==== Input data ====
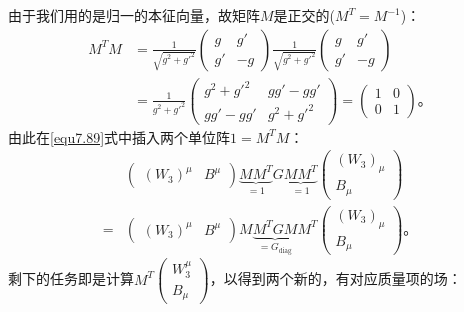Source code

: 由于我们用的是归一的本征向量，故矩阵$M$是正交的($M^T = M^{-1}$)：
\begin{equation}
\label{equ7.92}
\begin{aligned}
M^TM & = \frac{1}{\sqrt{g^2+g'^2}} \begin{pmatrix}
g & g'\\ g'&-g
\end{pmatrix} \frac{1}{\sqrt{g^2+g'^2}} \begin{pmatrix}
g & g'\\ g'&-g
\end{pmatrix} \\
& = \frac{1}{g^2+g'^2} \begin{pmatrix}
g^2+g'^2 & gg'-gg'\\ gg'-gg'&g^2+g'^2
\end{pmatrix} = \begin{pmatrix}
1 & 0\\ 0 & 1
\end{pmatrix}\text{。}
\end{aligned}
\end{equation}
由此在\ref{equ7.89}式中插入两个单位阵$1 = M^TM$：
\begin{equation}
\label{equ7.93}
\begin{aligned}
&\begin{pmatrix}
(W_3)^\mu & B^\mu
\end{pmatrix} \underbrace{MM^T}_{=1} G \underbrace{MM^T}_{=1} \begin{pmatrix}
(W_3)_\mu \\ B_\mu
\end{pmatrix} \\ =& \begin{pmatrix}
(W_3)^\mu & B^\mu
\end{pmatrix} M\underbrace{M^TGM}_{=G_\text{diag}}M^T \begin{pmatrix}
(W_3)_\mu \\ B_\mu
\end{pmatrix} \text{。}
\end{aligned}
\end{equation}
剩下的任务即是计算$M^T \begin{pmatrix}
W_3^\mu \\ B_\mu
\end{pmatrix}$，以得到两个新的，有对应质量项的场：
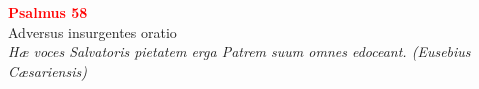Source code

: 


\def\greinitialformat#1{%
{\fontsize{39}{39}\selectfont #1}%
}




\vspace{0.3cm}
\begin{center}
 \textcolor{red}{\large \bf Psalmus 58}\\
Adversus insurgentes oratio\\
\textit{\small Hæ voces Salvatoris pietatem erga Patrem suum omnes edoceant. (Eusebius Cæsariensis)}
\end{center}
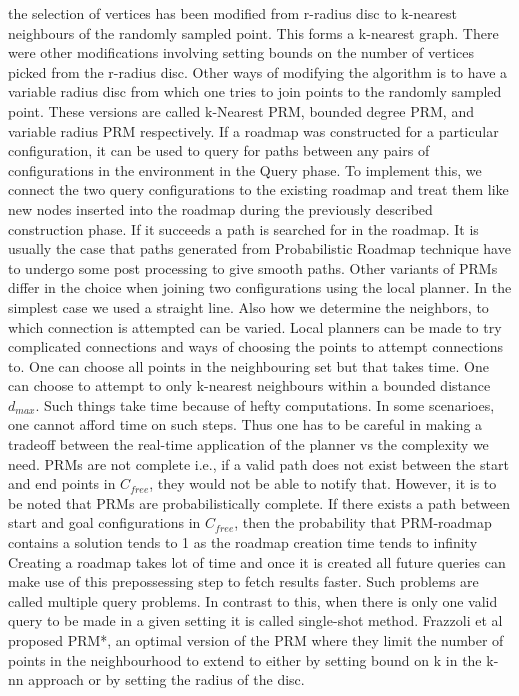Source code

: \documentclass[MTech]{iitmdiss}
\begin{document}
 the selection of vertices has been modified from r-radius disc to k-nearest neighbours of the randomly sampled point. This forms a k-nearest graph. There were other modifications involving setting bounds on the number of vertices picked from the r-radius disc. Other ways of modifying the algorithm is to have a variable radius disc from which one tries to join points to the randomly sampled point. These versions are called k-Nearest PRM, bounded degree PRM, and variable radius PRM respectively. If a roadmap was constructed for a particular configuration, it can be used to query for paths between any pairs of configurations in the environment in the Query phase. To implement this, we connect the two query configurations to the existing roadmap and treat them like new nodes inserted into the roadmap during the previously described construction phase. If it succeeds a path is searched for in the roadmap. It is usually the case that paths generated from Probabilistic Roadmap technique have to undergo some post processing to give smooth paths. Other variants of PRMs differ in the choice when joining two configurations using the local planner. In the simplest case we used a straight line. Also how we determine the neighbors, to which connection is attempted can be varied. Local planners can be made to try complicated connections and ways of choosing the points to attempt connections to. One can choose all points in the neighbouring set but that takes time. One can choose to attempt to only k-nearest neighbours within a bounded distance $d_{max}$. Such things take time because of hefty computations. In some scenarioes, one cannot afford time on such steps. Thus one has to be careful in making a tradeoff between the real-time application of the planner vs the complexity we need. PRMs are not complete i.e., if a valid path does not exist between the start and end points in $C_{free}$, they would not be able to notify that. However, it is to be noted that PRMs are probabilistically complete. If there exists a path between start and goal configurations in $C_{free}$, then the probability that PRM-roadmap contains a solution tends to 1 as the roadmap creation time tends to infinity
 \cite{kavraki98}
 Creating a roadmap takes lot of time and once it is created all future queries can make use of this prepossessing step to fetch results faster. Such problems are called multiple query problems. In contrast to this, when there is only one valid query to be made in a given setting it is called single-shot method. Frazzoli et al 
\cite{karaman11} 
 proposed PRM*, an optimal version of the PRM where they limit the number of points in the neighbourhood to extend to either by setting bound on k in the k-nn approach or by setting the radius of the disc. 
\end{document}
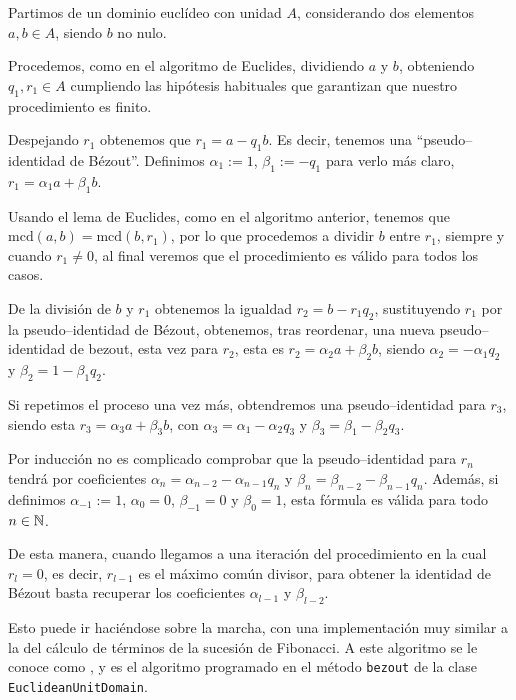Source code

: \documentclass[a4paper, 11pt, twoside, notitlepage, openany, onecolumn, final]{report}
\begin{document}
	Partimos de un dominio euclídeo con unidad $A$, considerando dos elementos $a,b\in A$, siendo $b$ no nulo.
	
	Procedemos, como en el algoritmo de Euclides, dividiendo $a$ y $b$, obteniendo $q_1,r_1\in A$ cumpliendo las hipótesis habituales que garantizan que nuestro procedimiento es finito.
	
	Despejando $r_1$ obtenemos que $r_1=a-q_1b$. Es decir, tenemos una ``pseudo--identidad de Bézout''. Definimos $\alpha_1:=1$, $\beta_1:=-q_1$ para verlo más claro, $r_1 = \alpha_1a +\beta_1b$.
	
	Usando el lema de Euclides, como en el algoritmo anterior, tenemos que $\text{mcd}(a,b)=\text{mcd}(b,r_1)$, por lo que procedemos a dividir $b$ entre $r_1$, siempre y cuando $r_1\not=0$, al final veremos que el procedimiento es válido para todos los casos.
	
	De la división de  $b$ y $r_1$ obtenemos la igualdad $r_2=b-r_1q_2$, sustituyendo $r_1$ por la pseudo--identidad de Bézout, obtenemos, tras reordenar, una nueva pseudo--identidad de bezout, esta vez para $r_2$, esta es $r_2=\alpha_2a+\beta_2b$, siendo $\alpha_2=-\alpha_1q_2$ y $\beta_2=1-\beta_1q_2$.
	
	Si repetimos el proceso una vez más, obtendremos una pseudo--identidad para $r_3$, siendo esta $r_3=\alpha_3a+\beta_3b$, con $\alpha_3=\alpha_1-\alpha_2q_3$ y $\beta_3=\beta_1-\beta_2q_3$.
	
	Por inducción no es complicado comprobar que la pseudo--identidad para $r_n$ tendrá por coeficientes $\alpha_n=\alpha_{n-2}-\alpha_{n-1}q_n$ y $\beta_n=\beta_{n-2}-\beta_{n-1}q_n$. Además, si definimos $\alpha_{-1}:=1$, $\alpha_{0}=0$, $\beta_{-1}=0$ y $\beta_{0}=1$, esta fórmula es válida para todo $n\in\mathbb{N}$.
	
	De esta manera, cuando llegamos a una iteración del procedimiento en la cual $r_l=0$, es decir, $r_{l-1}$ es el máximo común divisor, para obtener la identidad de Bézout basta recuperar los coeficientes $\alpha_{l-1}$ y $\beta_{l-2}$.
	
	Esto puede ir haciéndose sobre la marcha, con una implementación muy similar a la del cálculo de términos de la sucesión de Fibonacci. A este algoritmo se le conoce como , y es el algoritmo programado en el método \texttt{bezout} de la clase \texttt{EuclideanUnitDomain}.
\end{document}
====
*The problem*
Output every entry exactly. Pictures stay out.

*Response box*
Source code

: 由于我们用的是归一的本征向量，故矩阵$M$是正交的($M^T = M^{-1}$)：
\begin{equation}
\label{equ7.92}
\begin{aligned}
M^TM & = \frac{1}{\sqrt{g^2+g'^2}} \begin{pmatrix}
g & g'\\ g'&-g
\end{pmatrix} \frac{1}{\sqrt{g^2+g'^2}} \begin{pmatrix}
g & g'\\ g'&-g
\end{pmatrix} \\
& = \frac{1}{g^2+g'^2} \begin{pmatrix}
g^2+g'^2 & gg'-gg'\\ gg'-gg'&g^2+g'^2
\end{pmatrix} = \begin{pmatrix}
1 & 0\\ 0 & 1
\end{pmatrix}\text{。}
\end{aligned}
\end{equation}
由此在\ref{equ7.89}式中插入两个单位阵$1 = M^TM$：
\begin{equation}
\label{equ7.93}
\begin{aligned}
&\begin{pmatrix}
(W_3)^\mu & B^\mu
\end{pmatrix} \underbrace{MM^T}_{=1} G \underbrace{MM^T}_{=1} \begin{pmatrix}
(W_3)_\mu \\ B_\mu
\end{pmatrix} \\ =& \begin{pmatrix}
(W_3)^\mu & B^\mu
\end{pmatrix} M\underbrace{M^TGM}_{=G_\text{diag}}M^T \begin{pmatrix}
(W_3)_\mu \\ B_\mu
\end{pmatrix} \text{。}
\end{aligned}
\end{equation}
剩下的任务即是计算$M^T \begin{pmatrix}
W_3^\mu \\ B_\mu
\end{pmatrix}$，以得到两个新的，有对应质量项的场：
Source code

: 


\def\greinitialformat#1{%
{\fontsize{39}{39}\selectfont #1}%
}




\vspace{0.3cm}
\begin{center}
 \textcolor{red}{\large \bf Psalmus 58}\\
Adversus insurgentes oratio\\
\textit{\small Hæ voces Salvatoris pietatem erga Patrem suum omnes edoceant. (Eusebius Cæsariensis)}
\end{center}
Source code

: \documentclass[MTech]{iitmdiss}
\begin{document}
 the selection of vertices has been modified from r-radius disc to k-nearest neighbours of the randomly sampled point. This forms a k-nearest graph. There were other modifications involving setting bounds on the number of vertices picked from the r-radius disc. Other ways of modifying the algorithm is to have a variable radius disc from which one tries to join points to the randomly sampled point. These versions are called k-Nearest PRM, bounded degree PRM, and variable radius PRM respectively. If a roadmap was constructed for a particular configuration, it can be used to query for paths between any pairs of configurations in the environment in the Query phase. To implement this, we connect the two query configurations to the existing roadmap and treat them like new nodes inserted into the roadmap during the previously described construction phase. If it succeeds a path is searched for in the roadmap. It is usually the case that paths generated from Probabilistic Roadmap technique have to undergo some post processing to give smooth paths. Other variants of PRMs differ in the choice when joining two configurations using the local planner. In the simplest case we used a straight line. Also how we determine the neighbors, to which connection is attempted can be varied. Local planners can be made to try complicated connections and ways of choosing the points to attempt connections to. One can choose all points in the neighbouring set but that takes time. One can choose to attempt to only k-nearest neighbours within a bounded distance $d_{max}$. Such things take time because of hefty computations. In some scenarioes, one cannot afford time on such steps. Thus one has to be careful in making a tradeoff between the real-time application of the planner vs the complexity we need. PRMs are not complete i.e., if a valid path does not exist between the start and end points in $C_{free}$, they would not be able to notify that. However, it is to be noted that PRMs are probabilistically complete. If there exists a path between start and goal configurations in $C_{free}$, then the probability that PRM-roadmap contains a solution tends to 1 as the roadmap creation time tends to infinity
 \cite{kavraki98}
 Creating a roadmap takes lot of time and once it is created all future queries can make use of this prepossessing step to fetch results faster. Such problems are called multiple query problems. In contrast to this, when there is only one valid query to be made in a given setting it is called single-shot method. Frazzoli et al 
\cite{karaman11} 
 proposed PRM*, an optimal version of the PRM where they limit the number of points in the neighbourhood to extend to either by setting bound on k in the k-nn approach or by setting the radius of the disc. 
\end{document}
Source code

: \documentclass[a4paper, 11pt, twoside, notitlepage, openany, onecolumn, final]{report}
\begin{document}
	Partimos de un dominio euclídeo con unidad $A$, considerando dos elementos $a,b\in A$, siendo $b$ no nulo.
	
	Procedemos, como en el algoritmo de Euclides, dividiendo $a$ y $b$, obteniendo $q_1,r_1\in A$ cumpliendo las hipótesis habituales que garantizan que nuestro procedimiento es finito.
	
	Despejando $r_1$ obtenemos que $r_1=a-q_1b$. Es decir, tenemos una ``pseudo--identidad de Bézout''. Definimos $\alpha_1:=1$, $\beta_1:=-q_1$ para verlo más claro, $r_1 = \alpha_1a +\beta_1b$.
	
	Usando el lema de Euclides, como en el algoritmo anterior, tenemos que $\text{mcd}(a,b)=\text{mcd}(b,r_1)$, por lo que procedemos a dividir $b$ entre $r_1$, siempre y cuando $r_1\not=0$, al final veremos que el procedimiento es válido para todos los casos.
	
	De la división de  $b$ y $r_1$ obtenemos la igualdad $r_2=b-r_1q_2$, sustituyendo $r_1$ por la pseudo--identidad de Bézout, obtenemos, tras reordenar, una nueva pseudo--identidad de bezout, esta vez para $r_2$, esta es $r_2=\alpha_2a+\beta_2b$, siendo $\alpha_2=-\alpha_1q_2$ y $\beta_2=1-\beta_1q_2$.
	
	Si repetimos el proceso una vez más, obtendremos una pseudo--identidad para $r_3$, siendo esta $r_3=\alpha_3a+\beta_3b$, con $\alpha_3=\alpha_1-\alpha_2q_3$ y $\beta_3=\beta_1-\beta_2q_3$.
	
	Por inducción no es complicado comprobar que la pseudo--identidad para $r_n$ tendrá por coeficientes $\alpha_n=\alpha_{n-2}-\alpha_{n-1}q_n$ y $\beta_n=\beta_{n-2}-\beta_{n-1}q_n$. Además, si definimos $\alpha_{-1}:=1$, $\alpha_{0}=0$, $\beta_{-1}=0$ y $\beta_{0}=1$, esta fórmula es válida para todo $n\in\mathbb{N}$.
	
	De esta manera, cuando llegamos a una iteración del procedimiento en la cual $r_l=0$, es decir, $r_{l-1}$ es el máximo común divisor, para obtener la identidad de Bézout basta recuperar los coeficientes $\alpha_{l-1}$ y $\beta_{l-2}$.
	
	Esto puede ir haciéndose sobre la marcha, con una implementación muy similar a la del cálculo de términos de la sucesión de Fibonacci. A este algoritmo se le conoce como , y es el algoritmo programado en el método \texttt{bezout} de la clase \texttt{EuclideanUnitDomain}.
\end{document}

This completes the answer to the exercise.